O Dr. R. foi a Berlim ver o muro com imensos buracos. E tirou fotografia. E pariu texto no Expresso. Tudo isto com dois ou três dias de visita.
 O cronista também já foi a Berlim  - viveu mesmo dois meses em Wedding que, para quem não sabe, é bairro de grandes tradições no sector francês mesmo junto ao muro. Posteriormente o cronista, que há 20 anos se presume de berliner, voltou à cidade dividida e conseguiu, pagando de seu bolso, dormir um par de dias no Kempinsky mas já não havia espiões como nos bons velhos tempos.  Não escreveu para jornal algum mas atafulhou-se de arenque e cebolas e passou ao estreito uma impressionante quantidade de cervejas incluindo no lote umas canecas de Pilsner Urquell von Fass (isto é: à pressão) que é a melhor cerveja do mundo.

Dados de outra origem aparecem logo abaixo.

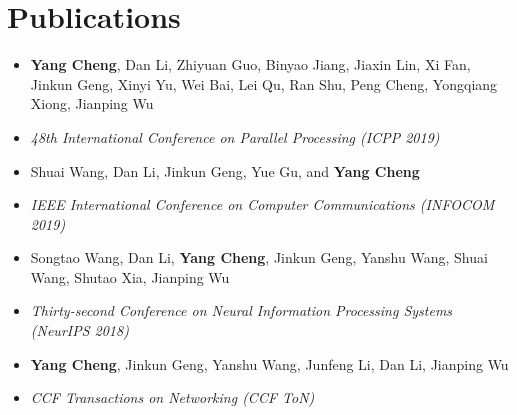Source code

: \documentclass{resume}
\begin{document}
\section{Publications}
\begin{itemize}
	\item \textbf{Yang Cheng}, Dan Li, Zhiyuan Guo, Binyao Jiang, Jiaxin Lin, Xi Fan, Jinkun Geng, Xinyi Yu, Wei Bai, Lei Qu, Ran Shu, Peng Cheng, Yongqiang Xiong, Jianping Wu
	\item \textit{48th International Conference on Parallel Processing (ICPP 2019)}
\end{itemize}

\begin{itemize}
	\item Shuai Wang, Dan Li, Jinkun Geng, Yue Gu, and \textbf{Yang Cheng}
	\item \textit{IEEE International Conference on Computer Communications (INFOCOM 2019)}
\end{itemize}

\begin{itemize}
	\item Songtao Wang, Dan Li, \textbf{Yang Cheng}, Jinkun Geng, Yanshu Wang, Shuai Wang, Shutao Xia, Jianping Wu
	\item \textit{Thirty-second Conference on Neural Information Processing Systems (NeurIPS 2018)}
\end{itemize}


\begin{itemize}
	\item \textbf{Yang Cheng}, Jinkun Geng, Yanshu Wang, Junfeng Li, Dan Li, Jianping Wu
	\item \textit{CCF Transactions on Networking (CCF ToN)}
\end{itemize}
\end{document}

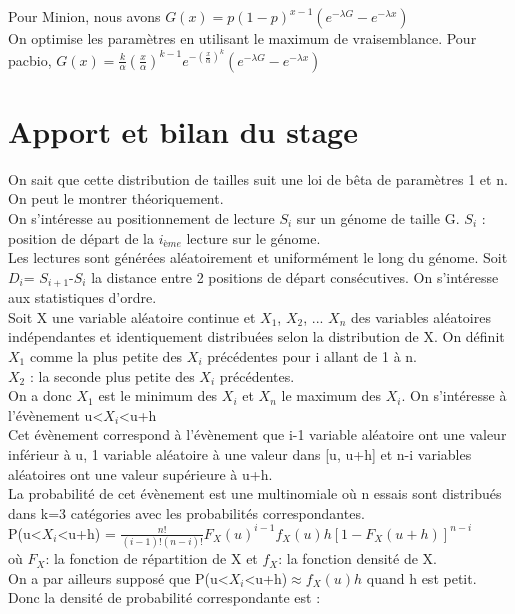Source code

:\documentclass[11pt,a4paper]{article} %
\begin{document}
Pour Minion, nous avons $G(x)= p(1-p)^{x-1} (e^{-\lambda G}-e^{-\lambda x}) $ \\
On optimise les paramètres en utilisant le maximum de vraisemblance.
Pour pacbio, $G(x)=\frac{k}{\alpha} (\frac{x}{\alpha})^{k-1}e^{-(\frac{x}{\alpha})^k} (e^{-\lambda G}-e^{-\lambda x})$

\section{Apport et bilan du stage} 



On sait que cette distribution de tailles suit une loi de bêta de paramètres 1 et n.
On peut le montrer théoriquement. \\
On s'intéresse au positionnement de lecture $S_{i}$ sur un génome de taille G. $S_{i}$ : position de départ de la $i_{ème}$ lecture sur le génome.\\
Les lectures sont générées aléatoirement et uniformément le long du génome.
Soit $D_{i}$= $S_{i+1}$-$S_{i}$ la distance entre 2 positions de départ consécutives.
On s'intéresse aux statistiques d'ordre.\\
Soit X une variable aléatoire continue et $X_{1}$, $X_{2}$, ... $X_{n}$ des variables aléatoires indépendantes et identiquement distribuées selon la distribution de X.
On définit $X_{1}$ comme la plus petite des $X_{i}$ précédentes pour i allant de 1 à n.\\
$X_{2}$ : la seconde plus petite des $X_{i}$ précédentes.\\
On a donc $X_{1}$ est le minimum des $X_{i}$ et $X_{n}$ le maximum des $X_{i}$.
On s'intéresse à l'évènement u<$X_{i}$<u+h\\
Cet évènement correspond à l'évènement que i-1 variable aléatoire ont une valeur inférieur à u, 1 variable aléatoire à une valeur dans [u, u+h] et n-i variables aléatoires ont une valeur supérieure à u+h.\\
La probabilité de cet évènement est une multinomiale où n essais sont distribués dans k=3 catégories avec les probabilités correspondantes.\\
P(u<$X_{i}$<u+h) = $\frac{n!}{(i-1)!(n-i)!} F_X(u)^{i-1}f_X(u)h[1-F_X(u+h)]^{n-i}$\\
où $F_X $: la fonction de répartition de X
et $f_X $: la fonction densité de X.\\
On a par ailleurs supposé que P(u<$X_{i}$<u+h)$\approx f_X(u)h$ quand h est petit.
Donc la densité de probabilité correspondante est :\\
\end{document}
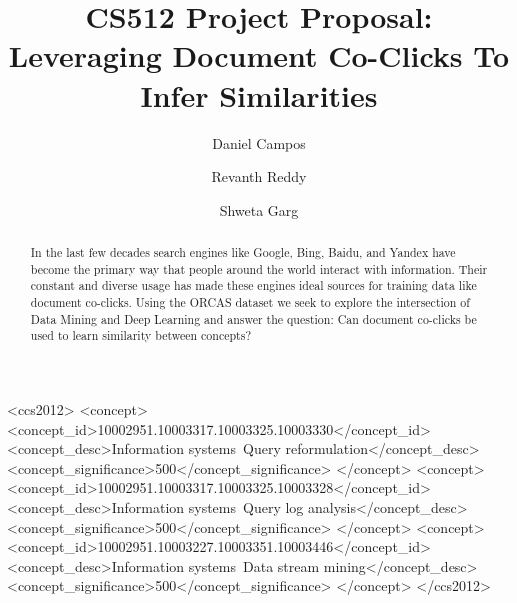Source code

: \documentclass[sigplan,screen]{acmart}
\begin{document}
\title{CS512 Project Proposal: Leveraging Document Co-Clicks To Infer Similarities}


\author{Daniel Campos} \author{Revanth Reddy}
\author{Shweta Garg} 


\begin{abstract}
In the last few decades search engines like Google, Bing, Baidu, and Yandex have become the primary way that people around the world interact with information. Their constant and diverse usage has made these engines ideal sources for training data like document co-clicks. Using the ORCAS dataset we seek to explore the intersection of Data Mining and Deep Learning and answer the question: Can document co-clicks be used to learn similarity between concepts?
\end{abstract}

\begin{CCSXML}
<ccs2012>
<concept>
<concept_id>10002951.10003317.10003325.10003330</concept_id>
<concept_desc>Information systems~Query reformulation</concept_desc>
<concept_significance>500</concept_significance>
</concept>
<concept>
<concept_id>10002951.10003317.10003325.10003328</concept_id>
<concept_desc>Information systems~Query log analysis</concept_desc>
<concept_significance>500</concept_significance>
</concept>
<concept>
<concept_id>10002951.10003227.10003351.10003446</concept_id>
<concept_desc>Information systems~Data stream mining</concept_desc>
<concept_significance>500</concept_significance>
</concept>
</ccs2012>
\end{CCSXML}



\maketitle






\end{document}
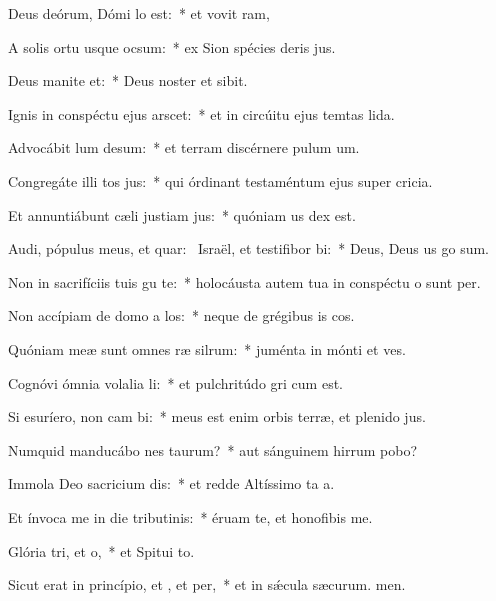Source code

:\item Deus deórum, Dómi lo est:~* et vovit ram,
\item A solis ortu usque  ocsum:~* ex Sion spécies deris jus.
\item Deus manite et:~* Deus noster et  sibit.
\item Ignis in conspéctu ejus arscet:~* et in circúitu ejus temtas lida.
\item Advocábit lum desum:~* et terram discérnere pulum um.
\item Congregáte illi tos jus:~* qui órdinant testaméntum ejus super cricia.
\item Et annuntiábunt cæli justiam jus:~* quóniam us dex est.
\item Audi, pópulus meus, et quar:~\pscross{} Israël, et testifibor bi:~* Deus, Deus us go sum.
\item Non in sacrifíciis tuis gu te:~* holocáusta autem tua in conspéctu o sunt per.
\item Non accípiam de domo a los:~* neque de grégibus is cos.
\item Quóniam meæ sunt omnes ræ silrum:~* juménta in mónti et ves.
\item Cognóvi ómnia volalia li:~* et pulchritúdo gri cum est.
\item Si esuríero, non cam bi:~* meus est enim orbis terræ, et plenido jus.
\item Numquid manducábo nes taurum?~* aut sánguinem hirrum pobo?
\item Immola Deo sacricium dis:~* et redde Altíssimo ta a.
\item Et ínvoca me in die tributinis:~* éruam te, et honofibis me.
\item Glória tri, et o,~* et Spitui to.
\item Sicut erat in princípio, et , et per,~* et in sǽcula sæcurum. men.
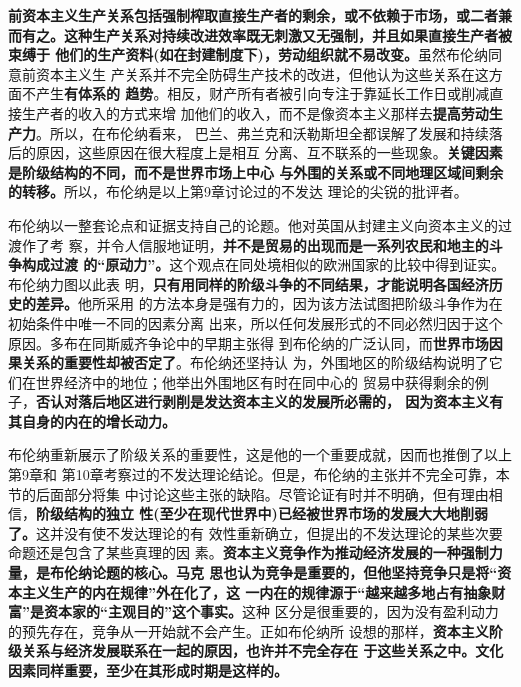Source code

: \textbf{前资本主义生产关系包括强制榨取直接生产者的剩余，或不依赖于市场，或二者兼
  而有之。这种生产关系对持续改进效率既无刺激又无强制，并且如果直接生产者被束缚于
  他们的生产资料(如在封建制度下)，劳动组织就不易改变。}虽然布伦纳同意前资本主义生
产关系并不完全防碍生产技术的改进，但他认为这些关系在这方面不产生\textbf{有体系的
  趋势}。相反，财产所有者被引向专注于靠延长工作日或削减直接生产者的收入的方式来增
加他们的收入，而不是像资本主义那样去\textbf{提高劳动生产力}。所以，在布伦纳看来，
巴兰、弗兰克和沃勒斯坦全都误解了发展和持续落后的原因，这些原因在很大程度上是相互
分离、互不联系的一些现象。\textbf{关键因素是阶级结构的不同，而不是世界市场上中心
  与外围的关系或不同地理区域间剩余的转移。}所以，布伦纳是以上第9章讨论过的不发达
理论的尖锐的批评者。

布伦纳以一整套论点和证据支持自己的论题。他对英国从封建主义向资本主义的过渡作了考
察，并令人信服地证明，\textbf{并不是贸易的出现而是一系列农民和地主的斗争构成过渡
  的“原动力”。}这个观点在同处境相似的欧洲国家的比较中得到证实。布伦纳力图以此表
明，\textbf{只有用同样的阶级斗争的不同结果，才能说明各国经济历史的差异。}他所采用
的方法本身是强有力的，因为该方法试图把阶级斗争作为在初始条件中唯一不同的因素分离
出来，所以任何发展形式的不同必然归因于这个原因。多布在同斯威齐争论中的早期主张得
到布伦纳的广泛认同，而\textbf{世界市场因果关系的重要性却被否定了}。布伦纳还坚持认
为，外围地区的阶级结构说明了它们在世界经济中的地位；他举出外围地区有时在同中心的
贸易中获得剩余的例子，\textbf{否认对落后地区进行剥削是发达资本主义的发展所必需的，
  因为资本主义有其自身的内在的增长动力。}

布伦纳重新展示了阶级关系的重要性，这是他的一个重要成就，因而也推倒了以上第9章和
第10章考察过的不发达理论结论。但是，布伦纳的主张并不完全可靠，本节的后面部分将集
中讨论这些主张的缺陷。尽管论证有时并不明确，但有理由相信，\textbf{阶级结构的独立
  性(至少在现代世界中)已经被世界市场的发展大大地削弱了。}这并没有使不发达理论的有
效性重新确立，但提出的不发达理论的某些次要命题还是包含了某些真理的因
素。\textbf{资本主义竞争作为推动经济发展的一种强制力量，是布伦纳论题的核心。马克
  思也认为竞争是重要的，但他坚持竞争只是将“资本主义生产的内在规律”外在化了，这
  一内在的规律源于“越来越多地占有抽象财富”是资本家的“主观目的”这个事实。}这种
区分是很重要的，因为没有盈利动力的预先存在，竞争从一开始就不会产生。正如布伦纳所
设想的那样，\textbf{资本主义阶级关系与经济发展联系在一起的原因，也许并不完全存在
  于这些关系之中。文化因素同样重要，至少在其形成时期是这样的。}

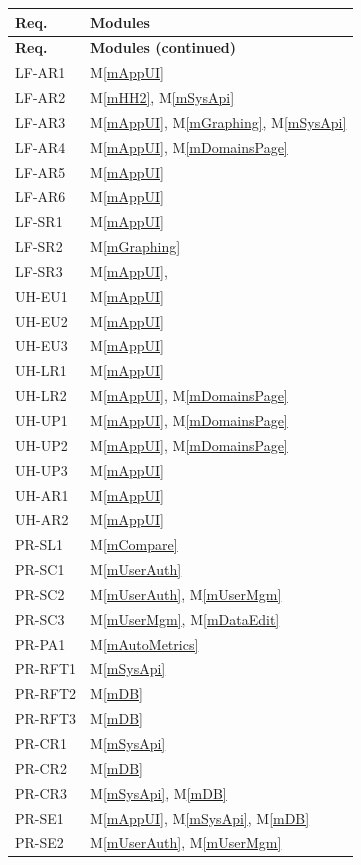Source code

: \documentclass[12pt, titlepage]{article}
\newcommand{\mref}[1]{M\ref{#1}}
\begin{document}
\begin{longtable}{p{} p{}}
\toprule
\textbf{Req.} & \textbf{Modules}\\
\midrule
\endfirsthead
\toprule
\textbf{Req.} & \textbf{Modules (continued)}\\
\midrule
\endhead
\bottomrule
\endfoot
LF-AR1 & \mref{mAppUI}\\
LF-AR2 & \mref{mHH2}, \mref{mSysApi}\\
LF-AR3 & \mref{mAppUI}, \mref{mGraphing}, \mref{mSysApi}\\
LF-AR4 & \mref{mAppUI}, \mref{mDomainsPage}\\
LF-AR5 & \mref{mAppUI}\\
LF-AR6 & \mref{mAppUI}\\
LF-SR1 & \mref{mAppUI}\\
LF-SR2 & \mref{mGraphing}\\
LF-SR3 & \mref{mAppUI},\\
UH-EU1 & \mref{mAppUI}\\
UH-EU2 & \mref{mAppUI}\\
UH-EU3 & \mref{mAppUI}\\
UH-LR1 & \mref{mAppUI}\\
UH-LR2 & \mref{mAppUI}, \mref{mDomainsPage}\\
UH-UP1 & \mref{mAppUI}, \mref{mDomainsPage}\\
UH-UP2 & \mref{mAppUI}, \mref{mDomainsPage}\\
UH-UP3 & \mref{mAppUI}\\
UH-AR1 & \mref{mAppUI}\\
UH-AR2 & \mref{mAppUI}\\
PR-SL1 & \mref{mCompare}\\
PR-SC1 & \mref{mUserAuth}\\
PR-SC2 & \mref{mUserAuth}, \mref{mUserMgm}\\
PR-SC3 & \mref{mUserMgm}, \mref{mDataEdit}\\
PR-PA1 & \mref{mAutoMetrics}\\
PR-RFT1 & \mref{mSysApi}\\
PR-RFT2 & \mref{mDB}\\
PR-RFT3 & \mref{mDB}\\
PR-CR1 & \mref{mSysApi}\\
PR-CR2 & \mref{mDB}\\
PR-CR3 & \mref{mSysApi}, \mref{mDB}\\
PR-SE1 & \mref{mAppUI}, \mref{mSysApi}, \mref{mDB}\\
PR-SE2 & \mref{mUserAuth}, \mref{mUserMgm} \\

\end{longtable}
\end{document}
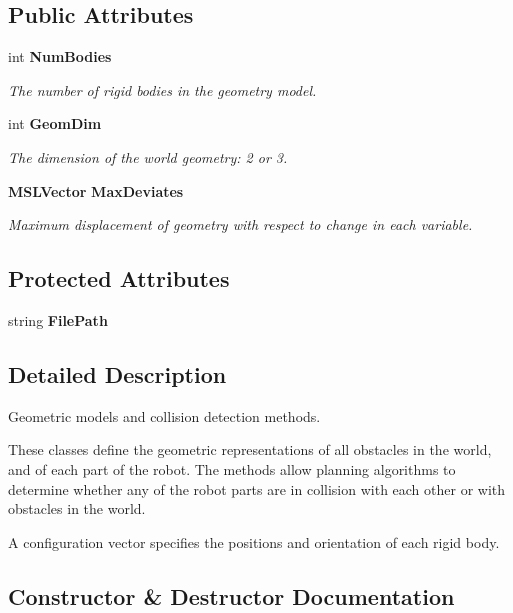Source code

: \subsection*{Public Attributes}
\begin{CompactItemize}
\item 
int {\bf Num\-Bodies}
\begin{CompactList}\small\item\em The number of rigid bodies in the geometry model.\item\end{CompactList}\item 
int {\bf Geom\-Dim}
\begin{CompactList}\small\item\em The dimension of the world geometry: 2 or 3.\item\end{CompactList}\item 
{\bf MSLVector} {\bf Max\-Deviates}
\begin{CompactList}\small\item\em Maximum displacement of geometry with respect to change in each variable.\item\end{CompactList}\end{CompactItemize}
\subsection*{Protected Attributes}
\begin{CompactItemize}
\item 
string {\bf File\-Path}
\end{CompactItemize}


\subsection{Detailed Description}
Geometric models and collision detection methods.

These classes define the geometric representations of all obstacles in the world, and of each part of the robot. The methods allow planning algorithms to determine whether any of the robot parts are in collision with each other or with obstacles in the world.

A configuration vector specifies the positions and orientation of each rigid body. 



\subsection{Constructor \& Destructor Documentation}
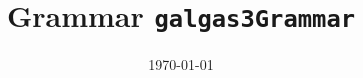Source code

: \documentclass[landscape]{book}
\begin{document}
\title{\Huge{Grammar \texttt{galgas3Grammar}}}
\date \today 

\maketitle


\end{document}
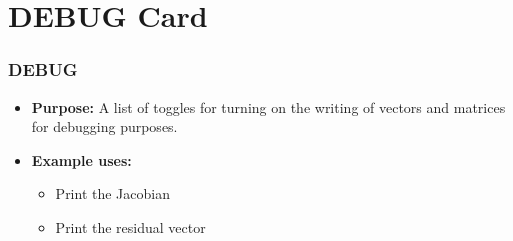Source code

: \section{DEBUG Card}

\begin{frame}\frametitle{DEBUG}

\begin{itemize}{}
\item[] \textbf{Purpose:} A list of toggles for turning on the writing of vectors and matrices for debugging purposes.

\item[] \textbf{Example uses:}
\begin{itemize}
\item Print the Jacobian
\item Print the residual vector
\end{itemize}
\end{itemize}

\end{frame}


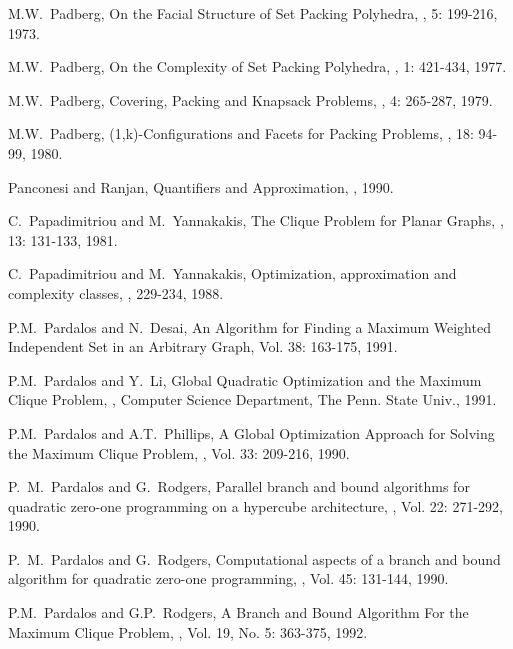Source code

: \begin{thebibliography}{10}
M.W.~Padberg,
\newblock On the Facial Structure of Set Packing Polyhedra,
, 5: 199-216, 1973.

M.W.~Padberg,
\newblock On the Complexity of Set Packing Polyhedra,
, 1: 421-434, 1977.

M.W.~Padberg,
\newblock Covering, Packing and Knapsack Problems,
, 4: 265-287, 1979.

M.W.~Padberg,
\newblock (1,k)-Configurations and Facets for Packing Problems,
, 18: 94-99, 1980.

Panconesi and Ranjan,
\newblock Quantifiers and Approximation,
, 1990.

C.~Papadimitriou and M.~Yannakakis,
\newblock The Clique Problem for Planar Graphs,
, 13: 131-133, 1981.

C.~Papadimitriou and M.~Yannakakis,
\newblock Optimization, approximation and complexity classes,
, 229-234,
1988.

P.M.~Pardalos and N.~Desai,
\newblock An Algorithm for Finding a Maximum Weighted Independent
Set in an Arbitrary Graph,
 Vol. 38: 163-175, 1991.

P.M.~Pardalos and Y.~Li,
\newblock Global Quadratic Optimization and the Maximum Clique
Problem,
, Computer Science Department, The
Penn. State Univ., 1991.

P.M.~Pardalos and A.T.~Phillips,
\newblock A Global Optimization Approach for Solving the Maximum
Clique Problem,
, Vol. 33: 209-216, 1990.

P.~M.~Pardalos and G.~Rodgers,
\newblock Parallel branch and bound algorithms for quadratic
zero-one programming on a hypercube architecture,
, Vol. 22: 271-292,  
1990.

P.~M.~Pardalos and G.~Rodgers,
\newblock Computational aspects of a branch and bound algorithm for
quadratic zero-one programming,
, Vol. 45: 131-144, 1990.

P.M.~Pardalos and G.P.~Rodgers,
\newblock A Branch and Bound Algorithm For the Maximum Clique
Problem,
, Vol. 19, No. 5:
363-375, 1992.


\end{thebibliography}
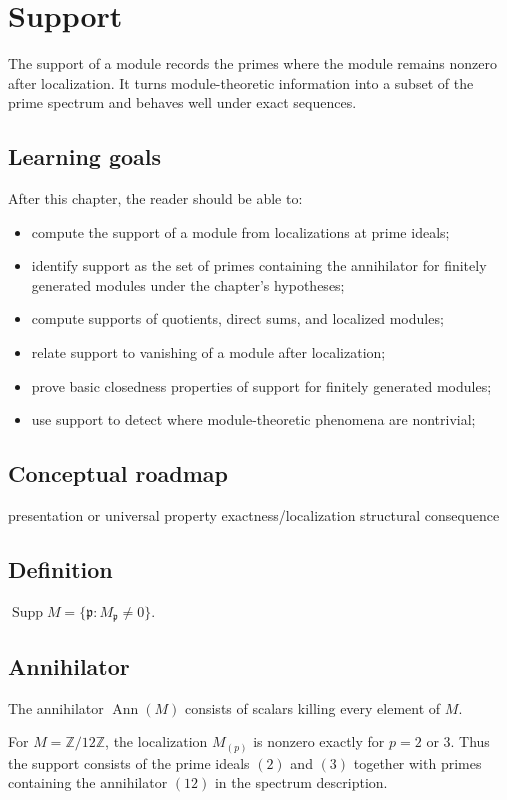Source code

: \chapter{Support}
\label{ch:v16}

The support of a module records the primes where the module remains nonzero after localization. It turns module-theoretic information into a subset of the prime spectrum and behaves well under exact sequences.

\section*{Learning goals}
After this chapter, the reader should be able to:
\begin{itemize}
\item compute the support of a module from localizations at prime ideals;
\item identify support as the set of primes containing the annihilator for finitely generated modules under the chapter's hypotheses;
\item compute supports of quotients, direct sums, and localized modules;
\item relate support to vanishing of a module after localization;
\item prove basic closedness properties of support for finitely generated modules;
\item use support to detect where module-theoretic phenomena are nontrivial;
\end{itemize}
\section*{Conceptual roadmap}
\volroadmap
  {presentation or universal property}
  {exactness/localization}
  {structural consequence}

\section{Definition}
$\operatorname{Supp}M=\{\mathfrak p:M_{\mathfrak p}\ne0\}$.

\section{Annihilator}
The annihilator $\operatorname{Ann}(M)$ consists of scalars killing every element of $M$.

\begin{example}\label{ex:v16-expand-01}
For $M=\mathbb Z/12\mathbb Z$, the localization $M_{(p)}$ is nonzero exactly for $p=2$ or $3$. Thus the support consists of the prime ideals $(2)$ and $(3)$ together with primes containing the annihilator $(12)$ in the spectrum description.
\end{example}
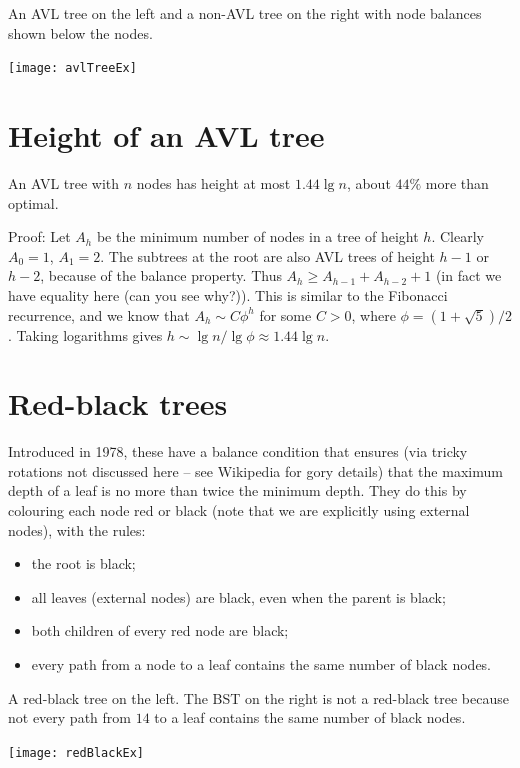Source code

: \begin{Boxample} \label{ex:avlTreeEx}
An AVL tree on the left and a non-AVL tree on the right with node balances shown below the nodes.
\begin{center}
  \texttt{[image: avlTreeEx]}
\end{center}
\end{Boxample}

\section{Height of an AVL tree}
\begin{Boxample}
An AVL tree with $n$ nodes has height at most $1.44 \lg n$, about $44\%$ more 
than optimal.

Proof: Let $A_h$ be the minimum number of nodes in a tree of height $h$. 
Clearly $A_0 = 1$, $A_1 = 2$. 
The subtrees at the root are also AVL trees of height $h-1$ or $h-2$, because of the balance property. 
Thus $A_h \geq A_{h-1} + A_{h-2} + 1$ (in fact we have equality here (can you see why?)). 
This is similar to the Fibonacci recurrence, and we know that 
$A_h \sim C \phi^h$ for some $C>0$, where $\phi = (1+\sqrt{5})/2$. 
Taking logarithms gives $h \sim \lg n / \lg \phi \approx 1.44 \lg n$. 
\end{Boxample}

\section{Red-black trees}
Introduced in 1978, these have a balance condition that ensures (via tricky rotations not discussed here -- see Wikipedia for gory details) 
that the maximum depth of a leaf is no more than twice the minimum depth. 
They do this by colouring each node red or black (note that we are explicitly using external nodes), with the rules:
\begin{itemize}
\item the root is black;
\item all leaves (external nodes) are black, even when the parent is black;
\item both children of every red node are black;
\item every path from a node to a leaf contains the same number of black nodes.
\end{itemize}

\begin{Boxample} \label{ex:redblackTreeEx}
A red-black tree on the left. The BST on the right is not a red-black tree 
  because not every path from $14$ to a leaf contains the same number of black nodes.
\begin{center}
  \texttt{[image: redBlackEx]}
\end{center}
\end{Boxample}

 O autor ainda viu a prisão de Spandau nisto ganhando ao saltitante político que, lembrado dos seus tempos de fervoroso salazarista, bem poderia ter vertido uma lágrima por Rudolph Hess o último filho da puta nazi que na dita prisão acabou os seus dias.   Que a terra lhe seja pesada!
 Em resumo o muro esboroa-se e, fora fotografias de circunstância, ninguém em Portugal diz mais nada.  Ou melhor diz que se calhar vai haver problemas com os fundos da CEE.  Donde se prova que a liberdade dos alemães de leste só é boa se não esgotar a teta da vaca leiteira comunitária federal.
 Mas há mais e há pior: sem os espantalhos d'além cortina de ferro como é que o Dr. Cadilhe, o Dr. Cavaco e outros doutores vão poder viver?  Só com a sombra titubeante e gasta do Dr. Cunhal?  A Sibéria passa a começar logo ali em Salvaterra de Magos?
 Mudemos de rumo: e os nossos rapazolas do PCP como é que vão de amores? Afinal sem tanques, sem grândola vila morena sem a inefável gaivota que voava, voava, o pópulo búlgaro, húngaro, polaco, checo, alemão e eslovaco - está a mandar para o caixote do lixo da história a cambada sevandijo-leninista que se governou (desgovernando a peonagem) durante uns largos decénios. Então e os amanhãs que cantam, o paraíso dos trabalhadores,  a sociedade sem classes vai tudo pelo cano da latrina libertária afogados no jorro impetuoso do autoclismo da soberania popular e da representação democrática?
 E agora?   Restam o sinistro Ceausescu, os gangsters chineses, o imortal Kim Il Sung e o pirata das Caraíbas da ilha donde se foge a nado.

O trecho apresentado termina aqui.